RS. Freeman is well aware that her games are not for everyone. They don’t have clear goals and in a way they defy the basic tenets of most video games. Referring to her 2014 game of playing with dolls, she said, “How do you do that?” this is a game that lasts a minute. People are still mad at me because of this.”

She is part of a group of designers who use the video game format to focus on moments that were once most likely explored in memoirs, fiction, poetry, or drama from indie films. This approach includes “Dys4ia“A 2012 game by Anna Antropy that explores the game’s creator’s hormone replacement therapy, and”basket of life, ”About a street cart trader who tries to balance work and family responsibilities. Even Gears of War, the third-person shooter released by the popular studio Epic Games, was partly inspired by the divorce. according to its creator Cliff Bleszinski.

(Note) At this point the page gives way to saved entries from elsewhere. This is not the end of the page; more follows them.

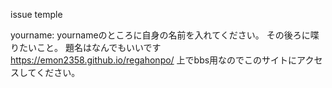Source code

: issue temple

yourname: yournameのところに自身の名前を入れてください。
その後ろに喋りたいこと。
題名はなんでもいいです 
https://emon2358.github.io/regahonpo/
上でbbs用なのでこのサイトにアクセスしてください。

RS. Freeman entered the indie scene around 2012, after graduating from Pace University. She started going to game jams, where people get together and make a new game on a certain topic over the course of a weekend. After earning a master’s degree in integrated digital media from New York University, she began to invest her personal life into her early games. “Sibele“From 2015, follows 19-year-old heroine Nina as she meets an online lover, has sex with him, and gets dumped.

“Nina has been at the forefront of the wave of confessional gaming,” said Bennett Foddy, a freelance game designer who has become a hit on the internet.QWOP,“And was one of Ms. Professor Freeman in graduate school. “What Sibele does is important is that it puts you in Nina’s body. Video games are still a medium dominated by male voices and experiences. There is something radical about putting a heterocis male into the life experience of a teenage girl.”

He added: “There is a sense of raw vulnerability in all of her work. It takes a brave artist to do this kind of work. Especially in an environment that has problems with cyberbullying. ”

For Ms. Revealing Freeman “felt natural because I do poetry,” she said. “So I didn’t even think about doing it in games.”